From UPSC perspective, the following things are important :
Prelims level : Nothing much
Mains level : Strengthening Law commissions
There are reports that the cabinet will take a call on reconstituting the Law Commission.
- The Law Commission of India is the oldest amongst the national-level parastatal bodies.
- It is a legacy of the country’s colonial past. In 1833, British rulers unified the three presidencies and planned to enforce the English common law in “British India”. For this, they constituted many law commissions.
- After the fourth commission completed its work towards the end of 19th century, they did not continue the exercise.
- The first commission was set up in 1955 for a three-year term, assumed charge on September 1 that year and vacated office on August 31, three years later.

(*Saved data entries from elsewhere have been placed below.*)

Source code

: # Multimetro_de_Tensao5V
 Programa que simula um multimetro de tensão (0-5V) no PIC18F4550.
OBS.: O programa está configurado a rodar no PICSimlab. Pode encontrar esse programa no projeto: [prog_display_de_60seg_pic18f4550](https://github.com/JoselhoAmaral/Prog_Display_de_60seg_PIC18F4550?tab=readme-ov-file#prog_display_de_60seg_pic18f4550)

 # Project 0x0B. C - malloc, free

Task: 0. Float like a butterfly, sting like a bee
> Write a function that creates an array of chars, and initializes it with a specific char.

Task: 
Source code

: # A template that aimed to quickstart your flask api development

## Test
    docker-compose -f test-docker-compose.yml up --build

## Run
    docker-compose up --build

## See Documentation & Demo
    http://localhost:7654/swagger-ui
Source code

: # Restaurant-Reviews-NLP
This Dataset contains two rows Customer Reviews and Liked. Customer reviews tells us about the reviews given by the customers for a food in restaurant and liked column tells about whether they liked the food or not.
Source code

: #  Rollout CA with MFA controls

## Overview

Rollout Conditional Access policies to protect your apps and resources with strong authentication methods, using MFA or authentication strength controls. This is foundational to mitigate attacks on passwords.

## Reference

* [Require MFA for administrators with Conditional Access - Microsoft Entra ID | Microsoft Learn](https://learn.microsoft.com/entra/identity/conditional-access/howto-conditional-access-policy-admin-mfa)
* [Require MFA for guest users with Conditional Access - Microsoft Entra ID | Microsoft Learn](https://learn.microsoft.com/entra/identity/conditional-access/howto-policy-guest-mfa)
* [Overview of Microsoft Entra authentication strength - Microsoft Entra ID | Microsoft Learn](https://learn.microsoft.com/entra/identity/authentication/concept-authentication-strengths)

The same pattern was then irrationally adopted as the fixed term for the commission for all time to come.
- Each of the later commissions worked for less than three years, leaving their assigned work half way.
Ad Hoc nature of Law commission
- It has no fixed composition, no defined eligibility criteria for its chair and members, and no set functions as everything rests on the government’s will.
- The terms of reference are specified afresh each time it is reconstituted as if it were an ad hoc body.
- Three of the other national commissions for the Scheduled Castes, Scheduled Tribes and Backward Classes, are now regulated by the Constitution and there are laws for each of the national commissions for human rights, minorities, women, children and safai karmcharis.
- Though the commission’s job requires research-oriented juristic learning, the commission has been a haven for retired judges.
- The chairpersons of the four pre-independence Law Commissions — C H Cameron, John Romilly, Whitley Stokes and Thomas Macaulay — were eminent jurists, not judges, and so were many of their members.
- Independent India initially maintained the tradition by appointing the distinguished jurist M C Setalvad as the chairman of its first Law Commission.
- The policy was later changed, and with the exception of K V K Sundaram, the commission has always been headed by judges.
- Members of the commission are also generally drawn from the judiciary, and the member-secretary is always from the bureaucracy.
- Reports of the commission are generally written individually by members including the chairman and placed before the full commission for discussion and adoption.
- Few of these reports have been on the Hindu and Christian family laws, but none on the Muslim personal law. Mostly because of backlash against an all Hindu commission.
- If the commission has to work without regard for extra-legal and political considerations it must have a governing statute defining its powers and responsibilities, and limitations.
- It must be placed under a proper parliamentary charter.
- It should be a predominantly jurists’ commission, not a retired judges’ collective.